The tub was empty. No shadows beneath the soapy gray water.
In a ridiculous impulse, she looked behind the bathroom door and then inside the small cabinet beneath the sink, knowing full well Louie couldn’t fit into either space.
The bathroom was empty. “Louie?”
She ran to the girl’s bedroom.
It was empty too. And the wood floor tracing the entire length of the house was bone dry. Louie’s soft Mickey Mouse towel, the one they bought on their trip to Disney World two years ago, still hung from the hook by the tub.
She searched every inch of their house, and when she couldn’t find her, she called Jack. When he didn’t answer, she called again and left a frantic message.
He arrived twenty minutes later.
They searched again. They called everyone. They spoke to every neighbor and the police. If Courtney thought Dr. Loveless was a ruthless interrogator with his second chin and swollen knuckles, she found the authorities much worse.
“I didn’t kill her!” she said for the thousandth time. “Jack, do something! These are your friends!”
For three nights, they had no peace. Courtney doubled the wine and valium, but it wasn’t enough currency to buy sleep.
In the early morning hours, she would find herself wandering their house, wearing down a path between the clawfoot tub and Louie’s empty bed. Sitting on the firm twin mattress, she would pull back the Ninja Turtle comforter hoping to find her underneath.
In her mind, she apologized for every frustration, every cruel thought. I’ll do anything—anything. Bring her home.
The call came on the fourth day.
Sixty miles east of the Thorne’s home in St. Louis, Jacob Foxton was interviewed many times by the police, but his story never changed.
His nieces were coming down from Minnesota for the Memorial Day weekend, and he and his wife were very excited to see them. They’d changed the sheets on the spare bed and stocked the fridge with root beer and Klondike bars. The pool was uncovered and cleaned, and the heater turned on. All that was left to do before their arrival was mow the yard.
I was cutting my grass, and she…appeared.
As the police tried to pin the abduction on the man, the lack of evidence made it impossible. Foxton had no priors, and a neighbor confirmed Foxton’s rendition.

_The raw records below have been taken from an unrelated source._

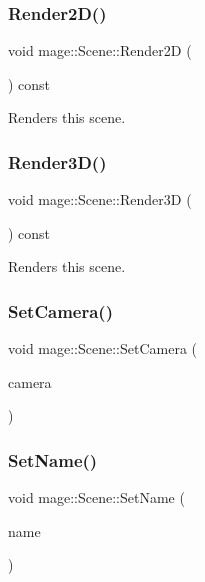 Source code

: \subsubsection{\texorpdfstring{Render2\+D()}{Render2D()}}
{\footnotesize\ttfamily void mage\+::\+Scene\+::\+Render2D (\begin{DoxyParamCaption}{ }\end{DoxyParamCaption}) const}

Renders this scene. \hypertarget{classmage_1_1_scene_a51d2d441067d30cf3a444d6a80811f93}{}\label{classmage_1_1_scene_a51d2d441067d30cf3a444d6a80811f93} 
\subsubsection{\texorpdfstring{Render3\+D()}{Render3D()}}
{\footnotesize\ttfamily void mage\+::\+Scene\+::\+Render3D (\begin{DoxyParamCaption}{ }\end{DoxyParamCaption}) const}

Renders this scene. \hypertarget{classmage_1_1_scene_a57718151e0102306b3abb22da45ae27a}{}\label{classmage_1_1_scene_a57718151e0102306b3abb22da45ae27a} 
\subsubsection{\texorpdfstring{Set\+Camera()}{SetCamera()}}
{\footnotesize\ttfamily void mage\+::\+Scene\+::\+Set\+Camera (\begin{DoxyParamCaption}\item[{\hyperlink{namespacemage_a1e01ae66713838a7a67d30e44c67703e}{Shared\+Ptr}$<$ \hyperlink{classmage_1_1_camera}{Camera} $>$}]{camera }\end{DoxyParamCaption})}

\hypertarget{classmage_1_1_scene_a9b7c1c2f84cc3b3c5ff3de4f29d830e9}{}\label{classmage_1_1_scene_a9b7c1c2f84cc3b3c5ff3de4f29d830e9} 
\subsubsection{\texorpdfstring{Set\+Name()}{SetName()}}
{\footnotesize\ttfamily void mage\+::\+Scene\+::\+Set\+Name (\begin{DoxyParamCaption}\item[{const string \&}]{name }\end{DoxyParamCaption})}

Billie Hodges had been washing her Chevy Tahoe with a clear view of the Foxton family pool. Like Foxton, Hodges swore the girl simply appeared.
As if from thin air.
After thirty-six fruitless hours, the Perry County Sheriff’s Department was forced to believe Jacob Foxton had merely cut a left around his rudbeckia bushes with his squat red push mower and found Louie Thorne standing there, on the top step of his pool.
Naked. Soaking wet. Her dark hair stuck to her pale back like an oil slick. Foxton released the lawnmower’s safety bar, killing the engine.
“Hey! Hey you!” He rushed toward her, clumps of fresh cut grass clinging to his bare ankles.
The girl turned toward the sound of his voice, and his scolding lecture died on his lips. It wasn’t only her fear that stopped him.
It was the blood.
So much that a cloud of pink swirled toward the drain in his pool.
The girl’s body was covered in lacerations, the kind he got on his arms and legs as a kid, hiking through the woods. A great many of them stretched across her stomach and legs and a particularly nasty one across her cheek.
She must have run through the forests of hell, he thought.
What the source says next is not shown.